*** Opening of Extracted information ***

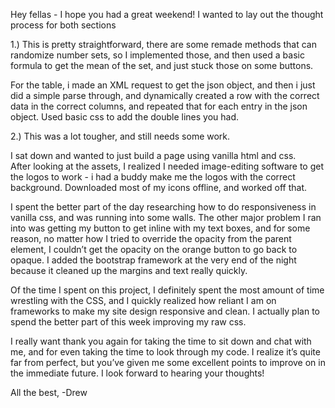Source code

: Hey fellas - I hope you had a great weekend!  I wanted to lay out the thought process for both sections

1.)  This is pretty straightforward, there are some remade methods that can randomize number sets, so I implemented those, and then used a basic formula to get the mean of the set, and just stuck those on some buttons.

For the table, i made an XML request to get the json object, and then i just did a simple parse through, and dynamically created a row with the correct data in the correct columns, and repeated that for each entry in the json object.  Used basic css to add the double lines you had.

2.)  This was a lot tougher, and still needs some work.

I sat down and wanted to just build a page using vanilla html and css.  
After looking at the assets, I realized I needed image-editing software to get the logos to work - i had a buddy make me the logos with the correct background.  Downloaded most of my icons offline, and worked off that.

I spent the better part of the day researching how to do responsiveness in vanilla css, and was running into some walls. The other major problem I ran into was getting my button to get inline with my text boxes, and for some reason, no matter how I tried to override the opacity from the parent element, I couldn’t get the opacity on the orange button to go back to opaque.  I added the bootstrap framework at the very end of the night because it cleaned up the margins and text really quickly.


Of the time I spent on this project, I definitely spent the most amount of time wrestling with the CSS, and I quickly realized how reliant I am on frameworks to make my site design responsive and clean.  I actually plan to spend the better part of this week improving my raw css.

I really want thank you again for taking the time to sit down and chat with me, and for even taking the time to look through my code.  I realize it’s quite far from perfect, but you’ve given me some excellent points to improve on in the immediate future.  I look forward to hearing your thoughts!

All the best,
-Drew

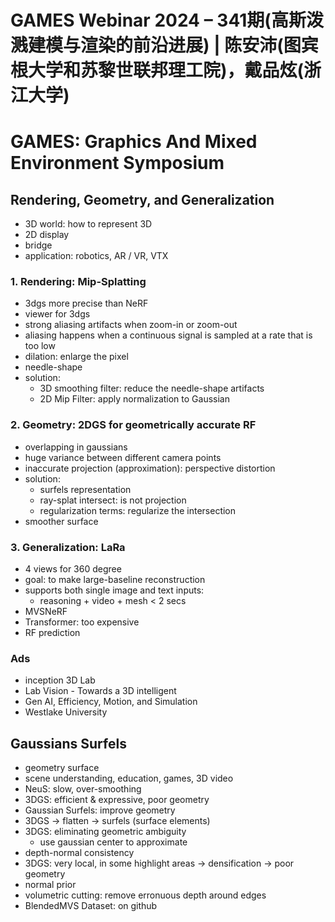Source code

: # GAMES Webinar 2024 – 341期(高斯泼溅建模与渲染的前沿进展) | 陈安沛(图宾根大学和苏黎世联邦理工院)，戴品炫(浙江大学)
# GAMES: Graphics And Mixed Environment Symposium
## Rendering, Geometry, and Generalization
- 3D world: how to represent 3D
- 2D display
- bridge
- application: robotics, AR / VR, VTX
### 1. Rendering: Mip-Splatting
- 3dgs more precise than NeRF
- viewer for 3dgs
- strong aliasing artifacts when zoom-in or zoom-out
- aliasing happens when a continuous signal is sampled at a rate that is too low
- dilation: enlarge the pixel
- needle-shape
- solution: 
    - 3D smoothing filter: reduce the needle-shape artifacts
    - 2D Mip Filter: apply normalization to Gaussian
### 2. Geometry: 2DGS for geometrically accurate RF
- overlapping in gaussians
- huge variance between different camera points
- inaccurate projection (approximation): perspective distortion
- solution:
    - surfels representation
    - ray-splat intersect: is not projection
    - regularization terms: regularize the intersection
- smoother surface
### 3. Generalization: LaRa
- 4 views for 360 degree
- goal: to make large-baseline reconstruction
- supports both single image and text inputs:
    - reasoning + video + mesh < 2 secs
- MVSNeRF
- Transformer: too expensive
- RF prediction
### Ads
- inception 3D Lab
- Lab Vision - Towards a 3D intelligent
- Gen AI, Efficiency, Motion, and Simulation
- Westlake University
## Gaussians Surfels
- geometry surface
- scene understanding, education, games, 3D video
- NeuS: slow, over-smoothing
- 3DGS: efficient & expressive, poor geometry
- Gaussian Surfels: improve geometry
- 3DGS -> flatten -> surfels (surface elements)
- 3DGS: eliminating geometric ambiguity
    - use gaussian center to approximate
- depth-normal consistency
- 3DGS: very local, in some highlight areas -> densification -> poor geometry
- normal prior
- volumetric cutting: remove erronuous depth around edges
- BlendedMVS Dataset: on github

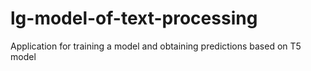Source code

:# lg-model-of-text-processing
Application for training a model and obtaining predictions based on T5 model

*** Close of Extracted information ***

■ What you have to do
Produce a word-for-word copy of the records, omitting all images.

■ Solution
Source code

: Hey fellas - I hope you had a great weekend!  I wanted to lay out the thought process for both sections

1.)  This is pretty straightforward, there are some remade methods that can randomize number sets, so I implemented those, and then used a basic formula to get the mean of the set, and just stuck those on some buttons.

For the table, i made an XML request to get the json object, and then i just did a simple parse through, and dynamically created a row with the correct data in the correct columns, and repeated that for each entry in the json object.  Used basic css to add the double lines you had.

2.)  This was a lot tougher, and still needs some work.

I sat down and wanted to just build a page using vanilla html and css.  
After looking at the assets, I realized I needed image-editing software to get the logos to work - i had a buddy make me the logos with the correct background.  Downloaded most of my icons offline, and worked off that.

I spent the better part of the day researching how to do responsiveness in vanilla css, and was running into some walls. The other major problem I ran into was getting my button to get inline with my text boxes, and for some reason, no matter how I tried to override the opacity from the parent element, I couldn’t get the opacity on the orange button to go back to opaque.  I added the bootstrap framework at the very end of the night because it cleaned up the margins and text really quickly.


Of the time I spent on this project, I definitely spent the most amount of time wrestling with the CSS, and I quickly realized how reliant I am on frameworks to make my site design responsive and clean.  I actually plan to spend the better part of this week improving my raw css.

I really want thank you again for taking the time to sit down and chat with me, and for even taking the time to look through my code.  I realize it’s quite far from perfect, but you’ve given me some excellent points to improve on in the immediate future.  I look forward to hearing your thoughts!

All the best,
-Drew

Source code

: # GAMES Webinar 2024 – 341期(高斯泼溅建模与渲染的前沿进展) | 陈安沛(图宾根大学和苏黎世联邦理工院)，戴品炫(浙江大学)
# GAMES: Graphics And Mixed Environment Symposium
## Rendering, Geometry, and Generalization
- 3D world: how to represent 3D
- 2D display
- bridge
- application: robotics, AR / VR, VTX
### 1. Rendering: Mip-Splatting
- 3dgs more precise than NeRF
- viewer for 3dgs
- strong aliasing artifacts when zoom-in or zoom-out
- aliasing happens when a continuous signal is sampled at a rate that is too low
- dilation: enlarge the pixel
- needle-shape
- solution: 
    - 3D smoothing filter: reduce the needle-shape artifacts
    - 2D Mip Filter: apply normalization to Gaussian
### 2. Geometry: 2DGS for geometrically accurate RF
- overlapping in gaussians
- huge variance between different camera points
- inaccurate projection (approximation): perspective distortion
- solution:
    - surfels representation
    - ray-splat intersect: is not projection
    - regularization terms: regularize the intersection
- smoother surface
### 3. Generalization: LaRa
- 4 views for 360 degree
- goal: to make large-baseline reconstruction
- supports both single image and text inputs:
    - reasoning + video + mesh < 2 secs
- MVSNeRF
- Transformer: too expensive
- RF prediction
### Ads
- inception 3D Lab
- Lab Vision - Towards a 3D intelligent
- Gen AI, Efficiency, Motion, and Simulation
- Westlake University
## Gaussians Surfels
- geometry surface
- scene understanding, education, games, 3D video
- NeuS: slow, over-smoothing
- 3DGS: efficient & expressive, poor geometry
- Gaussian Surfels: improve geometry
- 3DGS -> flatten -> surfels (surface elements)
- 3DGS: eliminating geometric ambiguity
    - use gaussian center to approximate
- depth-normal consistency
- 3DGS: very local, in some highlight areas -> densification -> poor geometry
- normal prior
- volumetric cutting: remove erronuous depth around edges
- BlendedMVS Dataset: on github

Source code

:# lg-model-of-text-processing
Application for training a model and obtaining predictions based on T5 model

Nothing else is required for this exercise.